[Dataset items]
·····
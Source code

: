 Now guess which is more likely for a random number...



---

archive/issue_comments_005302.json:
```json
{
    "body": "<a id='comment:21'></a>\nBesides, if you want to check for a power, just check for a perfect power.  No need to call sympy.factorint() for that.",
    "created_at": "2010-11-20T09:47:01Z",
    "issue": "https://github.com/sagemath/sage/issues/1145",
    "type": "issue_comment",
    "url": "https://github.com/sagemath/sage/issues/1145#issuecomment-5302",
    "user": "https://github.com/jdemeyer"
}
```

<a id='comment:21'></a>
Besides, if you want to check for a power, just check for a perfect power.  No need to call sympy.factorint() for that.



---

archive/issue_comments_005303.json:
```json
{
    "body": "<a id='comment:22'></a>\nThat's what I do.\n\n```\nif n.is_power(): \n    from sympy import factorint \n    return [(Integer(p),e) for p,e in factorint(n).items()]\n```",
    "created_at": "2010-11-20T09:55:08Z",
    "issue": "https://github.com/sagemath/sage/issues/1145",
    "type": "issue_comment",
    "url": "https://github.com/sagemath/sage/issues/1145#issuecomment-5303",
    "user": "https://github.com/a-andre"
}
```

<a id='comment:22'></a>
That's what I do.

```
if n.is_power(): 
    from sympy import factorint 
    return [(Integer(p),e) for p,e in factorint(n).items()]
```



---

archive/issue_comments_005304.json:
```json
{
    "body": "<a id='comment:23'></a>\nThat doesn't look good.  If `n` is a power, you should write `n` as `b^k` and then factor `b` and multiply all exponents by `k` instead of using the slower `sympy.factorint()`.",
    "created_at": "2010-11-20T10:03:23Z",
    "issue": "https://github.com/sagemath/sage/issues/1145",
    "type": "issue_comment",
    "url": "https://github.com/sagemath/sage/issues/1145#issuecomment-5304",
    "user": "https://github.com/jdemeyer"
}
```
·····
Write out the full set of records exactly as given.

- **SOLUTION TO THIS TASK**:
Source code

: Now guess which is more likely for a random number...



---

archive/issue_comments_005302.json:
```json
{
    "body": "<a id='comment:21'></a>\nBesides, if you want to check for a power, just check for a perfect power.  No need to call sympy.factorint() for that.",
    "created_at": "2010-11-20T09:47:01Z",
    "issue": "https://github.com/sagemath/sage/issues/1145",
    "type": "issue_comment",
    "url": "https://github.com/sagemath/sage/issues/1145#issuecomment-5302",
    "user": "https://github.com/jdemeyer"
}
```

<a id='comment:21'></a>
Besides, if you want to check for a power, just check for a perfect power.  No need to call sympy.factorint() for that.



---

archive/issue_comments_005303.json:
```json
{
    "body": "<a id='comment:22'></a>\nThat's what I do.\n\n```\nif n.is_power(): \n    from sympy import factorint \n    return [(Integer(p),e) for p,e in factorint(n).items()]\n```",
    "created_at": "2010-11-20T09:55:08Z",
    "issue": "https://github.com/sagemath/sage/issues/1145",
    "type": "issue_comment",
    "url": "https://github.com/sagemath/sage/issues/1145#issuecomment-5303",
    "user": "https://github.com/a-andre"
}
```

<a id='comment:22'></a>
That's what I do.

```
if n.is_power(): 
    from sympy import factorint 
    return [(Integer(p),e) for p,e in factorint(n).items()]
```



---

archive/issue_comments_005304.json:
```json
{
    "body": "<a id='comment:23'></a>\nThat doesn't look good.  If `n` is a power, you should write `n` as `b^k` and then factor `b` and multiply all exponents by `k` instead of using the slower `sympy.factorint()`.",
    "created_at": "2010-11-20T10:03:23Z",
    "issue": "https://github.com/sagemath/sage/issues/1145",
    "type": "issue_comment",
    "url": "https://github.com/sagemath/sage/issues/1145#issuecomment-5304",
    "user": "https://github.com/jdemeyer"
}
```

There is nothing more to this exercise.